Statistical Analysis
Intergroup comparisons in participant background, neuropsychological tests, and gaze analysis parameters were conducted using the Chi-squared test, Student’s t-test, and Mann–Whitney U test according to data characteristics. For intertask comparisons in gaze analysis parameters both in the patient and healthy control groups, we applied Friedman’s test followed by a multiple comparison test (Holm method) when a main effect was found between the three types of tasks. The r values for the Mann–Whitney U test and multiple comparison in Friedman’s test (Wilcoxon signed-rank test) were calculated as effect size (ES) indices.23) Spearman’s rank correlation coefficient was applied to determine the relationship between gaze analysis parameters and neuropsychological tests. All statistical analyses were conducted using EZR version 1.55 (Saitama Medical Center, Jichi Medical University Hospital, Omiya, Japan) with a significance level of 5%.
RESULTS
Brain Imaging Findings
Among the ten patients in the patient group, nine underwent head computed tomography (CT) or magnetic resonance imaging (MRI), whereas six underwent cerebral perfusion single-photon emission computed tomography (SPECT). Head CT and MRI revealed brain atrophy in eight of the nine patients and basal ganglia lesions (high MRI signal in bilateral globus pallidus) in one patient. In the six patients who underwent cerebral perfusion SPECT, cerebral hypoperfusion was observed in various regions, including the frontal lobe (one patient), frontoparietal lobe (one patient), occipital lobes (two patients), occipital–parietal–temporal lobe (one patient), and thalamus/cerebellum (one patient), all bilaterally (Table 2).

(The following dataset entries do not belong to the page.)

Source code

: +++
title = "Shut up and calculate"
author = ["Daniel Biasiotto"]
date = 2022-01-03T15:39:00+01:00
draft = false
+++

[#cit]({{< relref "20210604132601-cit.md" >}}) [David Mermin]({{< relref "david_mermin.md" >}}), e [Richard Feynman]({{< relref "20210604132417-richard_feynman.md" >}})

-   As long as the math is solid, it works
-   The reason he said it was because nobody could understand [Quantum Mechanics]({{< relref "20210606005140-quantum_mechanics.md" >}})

Table 2. Brain imaging findings of patient group
Patient age, years | Factor in onset | Brain or cranial CT and MRI | Hypoperfusion in brain SPECT | |||||||
Brain atrophy | Basal ganglia lesion | Frontal lobe | Parietal lobe | Temporal lobe | Occipital lobe | Thalamus | Cerebellum | |||
20 | BFS | + | − | − | − | − | + | − | − | |
55 | BFS | + | − | − | + | + | + | − | − | |
63 | BFS | + | − | + | − | − | − | − | − | |
64 | BFS | + | − | − | − | − | + | − | − | |
67 | BFS | + | − | Not examined | ||||||
76 | BFS | + | − | + | + | − | − | − | − | |
59 | Anemia | − | + | Not examined | ||||||
72 | Anoxia | + | − | Not examined | ||||||
40 | Mixed mode | + | − | − | − | − | − | + | + | |
51 | Mixed mode | Not examined | Not examined |
Plus sign: finding was present; minus sign: finding was absent. For hypoperfusion in brain SPECT, all areas of decreased blood flow were observed bilaterally.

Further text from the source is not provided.